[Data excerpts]
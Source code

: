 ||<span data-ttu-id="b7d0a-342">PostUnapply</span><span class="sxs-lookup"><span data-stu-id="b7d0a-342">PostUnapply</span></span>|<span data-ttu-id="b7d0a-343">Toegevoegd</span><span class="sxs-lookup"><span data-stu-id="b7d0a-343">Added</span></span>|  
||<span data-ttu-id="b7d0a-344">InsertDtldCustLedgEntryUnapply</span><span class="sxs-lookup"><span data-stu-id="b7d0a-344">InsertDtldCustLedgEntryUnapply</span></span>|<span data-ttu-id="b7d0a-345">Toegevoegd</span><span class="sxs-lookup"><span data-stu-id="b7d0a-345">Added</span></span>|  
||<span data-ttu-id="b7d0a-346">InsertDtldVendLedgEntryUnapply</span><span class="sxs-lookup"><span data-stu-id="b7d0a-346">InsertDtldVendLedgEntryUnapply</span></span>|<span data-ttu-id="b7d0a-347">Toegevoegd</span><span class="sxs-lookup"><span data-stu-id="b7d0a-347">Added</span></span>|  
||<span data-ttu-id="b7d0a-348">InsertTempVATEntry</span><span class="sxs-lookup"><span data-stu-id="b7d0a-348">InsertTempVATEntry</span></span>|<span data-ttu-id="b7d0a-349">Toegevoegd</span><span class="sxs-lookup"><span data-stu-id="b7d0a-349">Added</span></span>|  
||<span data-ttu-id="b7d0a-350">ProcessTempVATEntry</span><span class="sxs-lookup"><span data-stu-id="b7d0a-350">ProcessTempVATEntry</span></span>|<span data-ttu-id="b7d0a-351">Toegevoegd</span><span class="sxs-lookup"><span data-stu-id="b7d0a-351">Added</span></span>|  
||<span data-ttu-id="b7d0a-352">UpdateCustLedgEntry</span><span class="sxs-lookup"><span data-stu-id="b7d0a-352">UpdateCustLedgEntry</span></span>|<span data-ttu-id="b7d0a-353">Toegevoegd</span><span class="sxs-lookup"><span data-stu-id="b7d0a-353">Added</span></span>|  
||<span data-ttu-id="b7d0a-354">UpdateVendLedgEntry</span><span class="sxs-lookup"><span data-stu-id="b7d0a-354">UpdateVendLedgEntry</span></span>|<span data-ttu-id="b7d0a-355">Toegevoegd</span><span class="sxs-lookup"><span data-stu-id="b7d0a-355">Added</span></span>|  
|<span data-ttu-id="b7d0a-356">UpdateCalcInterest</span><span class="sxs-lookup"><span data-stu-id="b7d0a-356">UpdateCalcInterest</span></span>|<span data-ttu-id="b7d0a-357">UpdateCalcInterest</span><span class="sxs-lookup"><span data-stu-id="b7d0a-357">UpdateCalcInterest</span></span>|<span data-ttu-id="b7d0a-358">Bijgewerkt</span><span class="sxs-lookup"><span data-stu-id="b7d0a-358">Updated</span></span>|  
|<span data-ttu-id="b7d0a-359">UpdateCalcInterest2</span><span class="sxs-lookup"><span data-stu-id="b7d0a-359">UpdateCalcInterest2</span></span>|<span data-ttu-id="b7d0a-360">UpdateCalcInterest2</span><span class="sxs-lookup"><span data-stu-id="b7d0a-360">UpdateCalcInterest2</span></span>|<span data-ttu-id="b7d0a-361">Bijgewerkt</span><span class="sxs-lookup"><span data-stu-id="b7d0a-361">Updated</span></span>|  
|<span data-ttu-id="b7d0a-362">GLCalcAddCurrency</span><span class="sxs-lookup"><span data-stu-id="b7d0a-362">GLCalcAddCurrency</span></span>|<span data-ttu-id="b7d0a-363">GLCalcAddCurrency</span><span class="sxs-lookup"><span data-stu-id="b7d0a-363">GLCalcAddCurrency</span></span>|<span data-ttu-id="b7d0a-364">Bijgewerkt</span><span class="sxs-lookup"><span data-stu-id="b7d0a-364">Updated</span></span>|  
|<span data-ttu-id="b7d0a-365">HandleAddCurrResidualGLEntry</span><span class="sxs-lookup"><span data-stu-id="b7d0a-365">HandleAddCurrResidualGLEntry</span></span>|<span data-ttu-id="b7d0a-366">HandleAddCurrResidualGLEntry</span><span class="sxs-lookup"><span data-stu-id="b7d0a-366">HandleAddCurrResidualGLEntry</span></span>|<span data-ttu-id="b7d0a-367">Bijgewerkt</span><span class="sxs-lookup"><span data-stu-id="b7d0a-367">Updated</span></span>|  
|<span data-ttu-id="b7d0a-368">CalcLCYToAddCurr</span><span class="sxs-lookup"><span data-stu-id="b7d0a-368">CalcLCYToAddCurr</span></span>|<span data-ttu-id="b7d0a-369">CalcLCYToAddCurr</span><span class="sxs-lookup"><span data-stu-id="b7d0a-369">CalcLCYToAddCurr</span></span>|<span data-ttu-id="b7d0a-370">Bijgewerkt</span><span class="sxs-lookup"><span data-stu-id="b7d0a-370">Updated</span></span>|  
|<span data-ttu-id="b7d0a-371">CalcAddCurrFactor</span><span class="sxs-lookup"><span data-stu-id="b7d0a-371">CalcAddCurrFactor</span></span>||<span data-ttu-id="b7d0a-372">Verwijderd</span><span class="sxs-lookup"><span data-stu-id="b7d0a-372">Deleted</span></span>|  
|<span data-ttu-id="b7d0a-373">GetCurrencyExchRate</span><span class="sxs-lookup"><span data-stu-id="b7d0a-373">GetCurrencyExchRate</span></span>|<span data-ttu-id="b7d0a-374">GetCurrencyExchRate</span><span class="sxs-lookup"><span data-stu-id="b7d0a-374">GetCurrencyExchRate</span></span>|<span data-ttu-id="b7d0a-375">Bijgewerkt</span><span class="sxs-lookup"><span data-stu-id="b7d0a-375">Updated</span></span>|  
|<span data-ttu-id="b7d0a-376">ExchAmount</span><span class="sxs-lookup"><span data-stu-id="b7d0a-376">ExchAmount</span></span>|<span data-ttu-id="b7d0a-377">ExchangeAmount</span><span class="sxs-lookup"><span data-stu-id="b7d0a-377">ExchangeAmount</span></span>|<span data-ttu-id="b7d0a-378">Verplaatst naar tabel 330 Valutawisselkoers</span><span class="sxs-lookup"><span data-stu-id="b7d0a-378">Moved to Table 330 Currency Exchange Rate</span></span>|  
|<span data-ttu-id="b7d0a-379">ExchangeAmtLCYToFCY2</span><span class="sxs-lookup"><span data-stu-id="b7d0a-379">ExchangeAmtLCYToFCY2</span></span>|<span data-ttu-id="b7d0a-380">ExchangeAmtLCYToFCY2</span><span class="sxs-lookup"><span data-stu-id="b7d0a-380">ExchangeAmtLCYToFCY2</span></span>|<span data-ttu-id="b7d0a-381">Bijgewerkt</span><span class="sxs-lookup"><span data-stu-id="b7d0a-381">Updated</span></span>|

Task item.
Please output the records shown above, with every character intact.

Task solution.
Source code

: ||<span data-ttu-id="b7d0a-342">PostUnapply</span><span class="sxs-lookup"><span data-stu-id="b7d0a-342">PostUnapply</span></span>|<span data-ttu-id="b7d0a-343">Toegevoegd</span><span class="sxs-lookup"><span data-stu-id="b7d0a-343">Added</span></span>|  
||<span data-ttu-id="b7d0a-344">InsertDtldCustLedgEntryUnapply</span><span class="sxs-lookup"><span data-stu-id="b7d0a-344">InsertDtldCustLedgEntryUnapply</span></span>|<span data-ttu-id="b7d0a-345">Toegevoegd</span><span class="sxs-lookup"><span data-stu-id="b7d0a-345">Added</span></span>|  
||<span data-ttu-id="b7d0a-346">InsertDtldVendLedgEntryUnapply</span><span class="sxs-lookup"><span data-stu-id="b7d0a-346">InsertDtldVendLedgEntryUnapply</span></span>|<span data-ttu-id="b7d0a-347">Toegevoegd</span><span class="sxs-lookup"><span data-stu-id="b7d0a-347">Added</span></span>|  
||<span data-ttu-id="b7d0a-348">InsertTempVATEntry</span><span class="sxs-lookup"><span data-stu-id="b7d0a-348">InsertTempVATEntry</span></span>|<span data-ttu-id="b7d0a-349">Toegevoegd</span><span class="sxs-lookup"><span data-stu-id="b7d0a-349">Added</span></span>|  
||<span data-ttu-id="b7d0a-350">ProcessTempVATEntry</span><span class="sxs-lookup"><span data-stu-id="b7d0a-350">ProcessTempVATEntry</span></span>|<span data-ttu-id="b7d0a-351">Toegevoegd</span><span class="sxs-lookup"><span data-stu-id="b7d0a-351">Added</span></span>|  
||<span data-ttu-id="b7d0a-352">UpdateCustLedgEntry</span><span class="sxs-lookup"><span data-stu-id="b7d0a-352">UpdateCustLedgEntry</span></span>|<span data-ttu-id="b7d0a-353">Toegevoegd</span><span class="sxs-lookup"><span data-stu-id="b7d0a-353">Added</span></span>|  
||<span data-ttu-id="b7d0a-354">UpdateVendLedgEntry</span><span class="sxs-lookup"><span data-stu-id="b7d0a-354">UpdateVendLedgEntry</span></span>|<span data-ttu-id="b7d0a-355">Toegevoegd</span><span class="sxs-lookup"><span data-stu-id="b7d0a-355">Added</span></span>|  
|<span data-ttu-id="b7d0a-356">UpdateCalcInterest</span><span class="sxs-lookup"><span data-stu-id="b7d0a-356">UpdateCalcInterest</span></span>|<span data-ttu-id="b7d0a-357">UpdateCalcInterest</span><span class="sxs-lookup"><span data-stu-id="b7d0a-357">UpdateCalcInterest</span></span>|<span data-ttu-id="b7d0a-358">Bijgewerkt</span><span class="sxs-lookup"><span data-stu-id="b7d0a-358">Updated</span></span>|  
|<span data-ttu-id="b7d0a-359">UpdateCalcInterest2</span><span class="sxs-lookup"><span data-stu-id="b7d0a-359">UpdateCalcInterest2</span></span>|<span data-ttu-id="b7d0a-360">UpdateCalcInterest2</span><span class="sxs-lookup"><span data-stu-id="b7d0a-360">UpdateCalcInterest2</span></span>|<span data-ttu-id="b7d0a-361">Bijgewerkt</span><span class="sxs-lookup"><span data-stu-id="b7d0a-361">Updated</span></span>|  
|<span data-ttu-id="b7d0a-362">GLCalcAddCurrency</span><span class="sxs-lookup"><span data-stu-id="b7d0a-362">GLCalcAddCurrency</span></span>|<span data-ttu-id="b7d0a-363">GLCalcAddCurrency</span><span class="sxs-lookup"><span data-stu-id="b7d0a-363">GLCalcAddCurrency</span></span>|<span data-ttu-id="b7d0a-364">Bijgewerkt</span><span class="sxs-lookup"><span data-stu-id="b7d0a-364">Updated</span></span>|  
|<span data-ttu-id="b7d0a-365">HandleAddCurrResidualGLEntry</span><span class="sxs-lookup"><span data-stu-id="b7d0a-365">HandleAddCurrResidualGLEntry</span></span>|<span data-ttu-id="b7d0a-366">HandleAddCurrResidualGLEntry</span><span class="sxs-lookup"><span data-stu-id="b7d0a-366">HandleAddCurrResidualGLEntry</span></span>|<span data-ttu-id="b7d0a-367">Bijgewerkt</span><span class="sxs-lookup"><span data-stu-id="b7d0a-367">Updated</span></span>|  
|<span data-ttu-id="b7d0a-368">CalcLCYToAddCurr</span><span class="sxs-lookup"><span data-stu-id="b7d0a-368">CalcLCYToAddCurr</span></span>|<span data-ttu-id="b7d0a-369">CalcLCYToAddCurr</span><span class="sxs-lookup"><span data-stu-id="b7d0a-369">CalcLCYToAddCurr</span></span>|<span data-ttu-id="b7d0a-370">Bijgewerkt</span><span class="sxs-lookup"><span data-stu-id="b7d0a-370">Updated</span></span>|  
|<span data-ttu-id="b7d0a-371">CalcAddCurrFactor</span><span class="sxs-lookup"><span data-stu-id="b7d0a-371">CalcAddCurrFactor</span></span>||<span data-ttu-id="b7d0a-372">Verwijderd</span><span class="sxs-lookup"><span data-stu-id="b7d0a-372">Deleted</span></span>|  
|<span data-ttu-id="b7d0a-373">GetCurrencyExchRate</span><span class="sxs-lookup"><span data-stu-id="b7d0a-373">GetCurrencyExchRate</span></span>|<span data-ttu-id="b7d0a-374">GetCurrencyExchRate</span><span class="sxs-lookup"><span data-stu-id="b7d0a-374">GetCurrencyExchRate</span></span>|<span data-ttu-id="b7d0a-375">Bijgewerkt</span><span class="sxs-lookup"><span data-stu-id="b7d0a-375">Updated</span></span>|  
|<span data-ttu-id="b7d0a-376">ExchAmount</span><span class="sxs-lookup"><span data-stu-id="b7d0a-376">ExchAmount</span></span>|<span data-ttu-id="b7d0a-377">ExchangeAmount</span><span class="sxs-lookup"><span data-stu-id="b7d0a-377">ExchangeAmount</span></span>|<span data-ttu-id="b7d0a-378">Verplaatst naar tabel 330 Valutawisselkoers</span><span class="sxs-lookup"><span data-stu-id="b7d0a-378">Moved to Table 330 Currency Exchange Rate</span></span>|  
|<span data-ttu-id="b7d0a-379">ExchangeAmtLCYToFCY2</span><span class="sxs-lookup"><span data-stu-id="b7d0a-379">ExchangeAmtLCYToFCY2</span></span>|<span data-ttu-id="b7d0a-380">ExchangeAmtLCYToFCY2</span><span class="sxs-lookup"><span data-stu-id="b7d0a-380">ExchangeAmtLCYToFCY2</span></span>|<span data-ttu-id="b7d0a-381">Bijgewerkt</span><span class="sxs-lookup"><span data-stu-id="b7d0a-381">Updated</span></span>|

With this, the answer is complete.